7 de novembro de 2016
Nós demonstramos a utilização de um sensor de fibra óptica distribuída para mapeamento do campo de temperatura da mistura de jactos de ar. O sensor baseado em espalhamento Rayleigh gera milhares de pontos de dados ao longo de uma única fibra para fornecer resolução espacial excepcionais que é inatingível com sensores tradicionais, tais como termopares.
O objetivo geral deste experimento é fornecer dados de campo de fluxo de alta resolução para validar códigos computacionais de dinâmica de fluidos computacional, verificando sua capacidade de simular com precisão a transferência de calor em fluxos turbulentos. Essa técnica avançada de medição de temperatura pode gerar milhares de pontos de dados ao longo de um único sensor feito de fibra de telecomunicações comercial. Ele é capaz de fornecer densidade de dados muito além dos sensores tradicionais, como termopares.
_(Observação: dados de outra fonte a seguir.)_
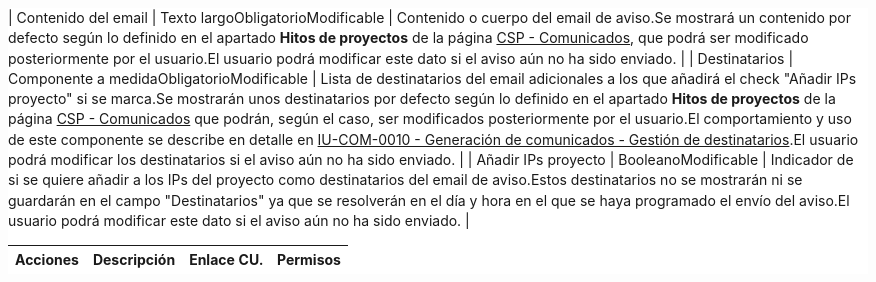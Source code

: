 | Contenido del email | Texto largoObligatorioModificable | Contenido o cuerpo del email de aviso.Se mostrará un contenido por defecto según lo definido en el apartado **Hitos de proyectos** de la página [CSP \- Comunicados](/hercules/sgi-sistema-de-gestion-de-investigacion/requisitos-y-analisis-funcional/analisis-funcional-sgi-hercules/csp-modulo-de-convocatorias-ayudas-solicitudes-proyectos-y-contratos-y-grupos-de-investigacion/csp-comunicados/index.md "/hercules/sgi-sistema-de-gestion-de-investigacion/requisitos-y-analisis-funcional/analisis-funcional-sgi-hercules/csp-modulo-de-convocatorias-ayudas-solicitudes-proyectos-y-contratos-y-grupos-de-investigacion/csp-comunicados/index.md"), que podrá ser modificado posteriormente por el usuario.El usuario podrá modificar este dato si el aviso aún no ha sido enviado. |
| Destinatarios | Componente a medidaObligatorioModificable | Lista de destinatarios del email adicionales a los que añadirá el check "Añadir IPs proyecto" si se marca.Se mostrarán unos destinatarios por defecto según lo definido en el apartado **Hitos de proyectos** de la página [CSP \- Comunicados](/hercules/sgi-sistema-de-gestion-de-investigacion/requisitos-y-analisis-funcional/analisis-funcional-sgi-hercules/csp-modulo-de-convocatorias-ayudas-solicitudes-proyectos-y-contratos-y-grupos-de-investigacion/csp-comunicados/index.md "/hercules/sgi-sistema-de-gestion-de-investigacion/requisitos-y-analisis-funcional/analisis-funcional-sgi-hercules/csp-modulo-de-convocatorias-ayudas-solicitudes-proyectos-y-contratos-y-grupos-de-investigacion/csp-comunicados/index.md") que podrán, según el caso, ser modificados posteriormente por el usuario.El comportamiento y uso de este componente se describe en detalle en [IU\-COM\-0010 \- Generación de comunicados \- Gestión de destinatarios](https://confluence.um.es/confluence/pages/viewpage.action?pageId=121673628#IUCOM0010Generacióndecomunicados-destinatarios "https://confluence.um.es/confluence/pages/viewpage.action?pageId=121673628#IUCOM0010Generacióndecomunicados-destinatarios").El usuario podrá modificar los destinatarios si el aviso aún no ha sido enviado. |
| Añadir IPs proyecto | BooleanoModificable | Indicador de si se quiere añadir a los IPs del proyecto como destinatarios del email de aviso.Estos destinatarios no se mostrarán ni se guardarán en el campo "Destinatarios" ya que se resolverán en el día y hora en el que se haya programado el envío del aviso.El usuario podrá modificar este dato si el aviso aún no ha sido enviado. |



| Acciones | Descripción | Enlace CU. | Permisos |
| --- | --- | --- | --- |
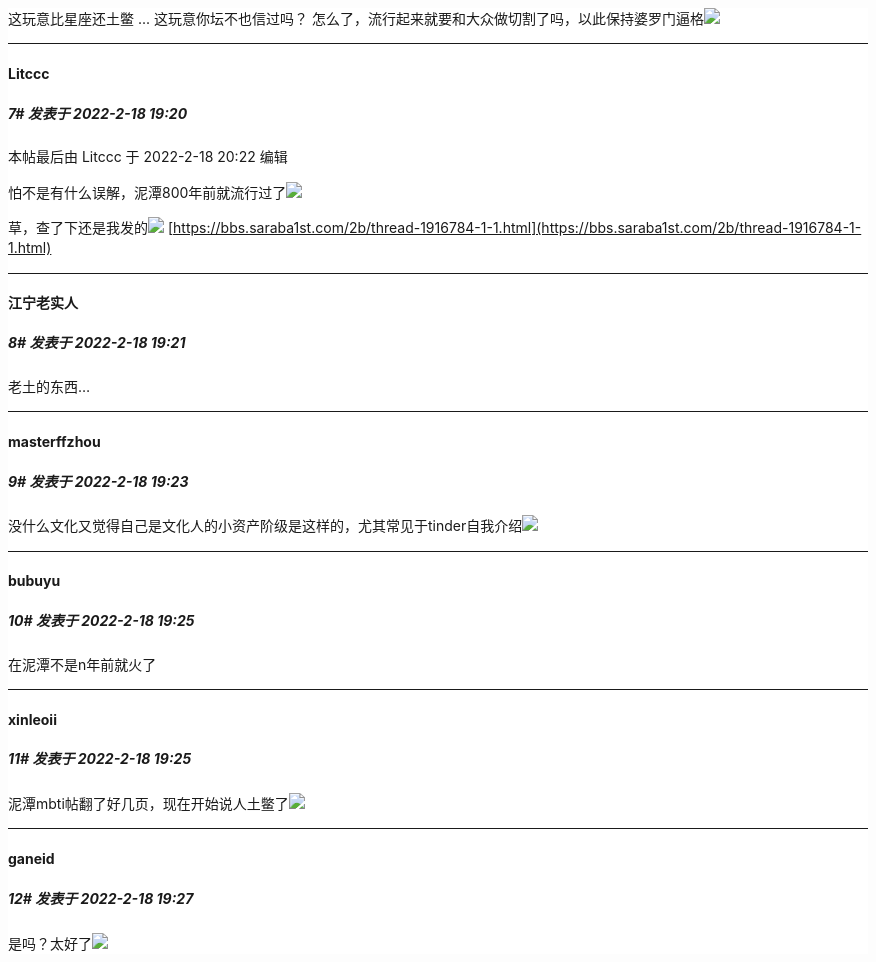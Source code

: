 这玩意比星座还土鳖 ...</blockquote>
这玩意你坛不也信过吗？
怎么了，流行起来就要和大众做切割了吗，以此保持婆罗门逼格<img src="https://static.saraba1st.com/image/smiley/face2017/049.png" referrerpolicy="no-referrer">

*****

####  Litccc  
##### 7#       发表于 2022-2-18 19:20

 本帖最后由 Litccc 于 2022-2-18 20:22 编辑 

怕不是有什么误解，泥潭800年前就流行过了<img src="https://static.saraba1st.com/image/smiley/face2017/067.png" referrerpolicy="no-referrer">

草，查了下还是我发的<img src="https://static.saraba1st.com/image/smiley/face2017/068.png" referrerpolicy="no-referrer">
[https://bbs.saraba1st.com/2b/thread-1916784-1-1.html](https://bbs.saraba1st.com/2b/thread-1916784-1-1.html)

*****

####  江宁老实人  
##### 8#       发表于 2022-2-18 19:21

老土的东西…

*****

####  masterffzhou  
##### 9#       发表于 2022-2-18 19:23

没什么文化又觉得自己是文化人的小资产阶级是这样的，尤其常见于tinder自我介绍<img src="https://static.saraba1st.com/image/smiley/face2017/048.png" referrerpolicy="no-referrer">

*****

####  bubuyu  
##### 10#       发表于 2022-2-18 19:25

在泥潭不是n年前就火了

*****

####  xinleoii  
##### 11#       发表于 2022-2-18 19:25

泥潭mbti帖翻了好几页，现在开始说人土鳖了<img src="https://static.saraba1st.com/image/smiley/face2017/020.png" referrerpolicy="no-referrer">

*****

####  ganeid  
##### 12#       发表于 2022-2-18 19:27

是吗？太好了<img src="https://static.saraba1st.com/image/smiley/face2017/067.png" referrerpolicy="no-referrer">
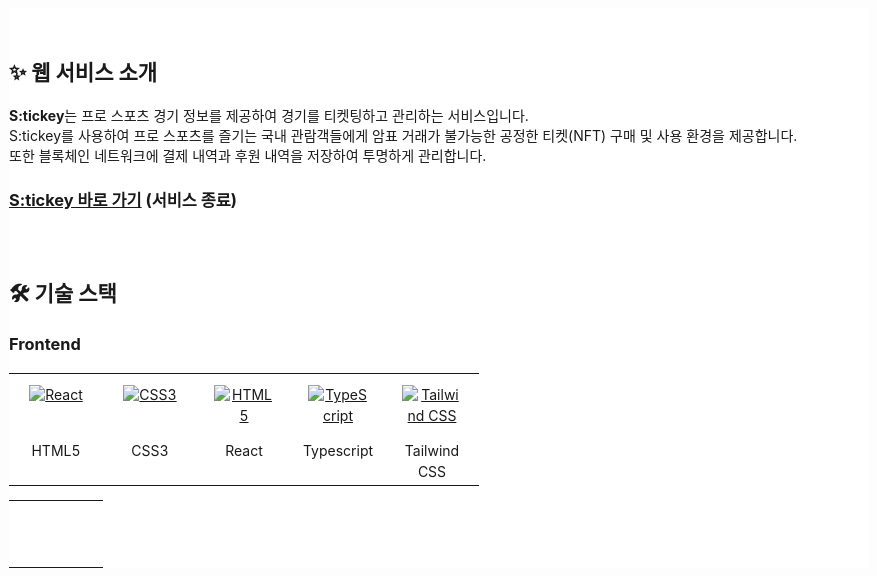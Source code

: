  

<br />

<div id="1"></div>

## ✨ 웹 서비스 소개

**S:tickey**는 프로 스포츠 경기 정보를 제공하여 경기를 티켓팅하고 관리하는 서비스입니다.<br/>
S:tickey를 사용하여 프로 스포츠를 즐기는 국내 관람객들에게 암표 거래가 불가능한 공정한 티켓(NFT) 구매 및 사용 환경을 제공합니다.<br/>
또한 블록체인 네트워크에 결제 내역과 후원 내역을 저장하여 투명하게 관리합니다.<br/>

### [S:tickey 바로 가기](https://j10d211.p.ssafy.io/) (서비스 종료)

<br/>

<div id="2"></div>

## 🛠️ 기술 스택

### Frontend

<table>
  <tr align='center'>
    <td width="80px" height="60px">
      <a href="https://www.tcpschool.com/html/html5_intro_intro" target="_blank"><img style="margin: 10px" width="60px" src="https://profilinator.rishav.dev/skills-assets/html5-original-wordmark.svg" alt="React"  /></a>
    </td>
    <td width="80px" height="60px">
      <a href="https://www.w3schools.com/css/" target="_blank"><img style="margin: 10px" width="60px" src="https://profilinator.rishav.dev/skills-assets/css3-original-wordmark.svg" alt="CSS3"/></a>
    </td>
    <td width="80px" height="60px">
      <a href="https://reactjs.org/" target="_blank"><img style="margin: 10px" width="60px" src="https://profilinator.rishav.dev/skills-assets/react-original-wordmark.svg" alt="HTML5"  /></a>  
    </td>
    <td width="80px" height="60px">
      <a href="https://www.typescriptlang.org/" target="_blank"><img style="margin: 10px" width="60px" src="https://profilinator.rishav.dev/skills-assets/typescript-original.svg" alt="TypeScript" /></a>  
    </td>
    <td width="80px" height="60px">
      <a href="https://www.tailwindcss.com/" target="_blank"><img style="margin: 10px" width="60px" src="https://profilinator.rishav.dev/skills-assets/tailwindcss.svg" alt="Tailwind CSS"/></a>
    </td>
  </tr>
  <tr align='center'>
    <td>HTML5</td>
    <td>CSS3</td>
    <td>React</td>
    <td>Typescript</td>
    <td>Tailwind<br/> CSS</td>
  </tr>
</table>

<table>
  <tr align='center'>
    <td width="80px" height="60px">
Mas, ao contrário dos termopares, esses sensores de fibra óptica são sensíveis à tensão e à temperatura. Portanto, o manuseio, a vibração e as mudanças na umidade influenciam o sinal da temperatura. A sensibilidade à deformação é bem diferente dos sensores tradicionais.
E a obtenção de dados precisos requer procedimentos e práticas operacionais especiais que demonstraremos aqui. O sensor de temperatura distribuído, ou DTS, será demonstrado usando esta seção de teste. É um tanque de vidro com dois dutos de ar hexagonais presos à base.
O ar sai por uma abertura na parte superior depois de misturar o interior. No interior do painel superior, há uma tela de polímero preto sobre a localização do DTS. Acesse o interior da seção de teste removendo os painéis na parte superior e lateral.
Amarrado na parte superior da seção de teste, está um fio de aço com um passo de 20 milímetros. Sobre a área de medição, os fios suportam a fibra óptica, do sensor de temperatura distribuído. As fibras ópticas correm perpendicularmente ao fio de aço e são espaçadas 10 milímetros entre si.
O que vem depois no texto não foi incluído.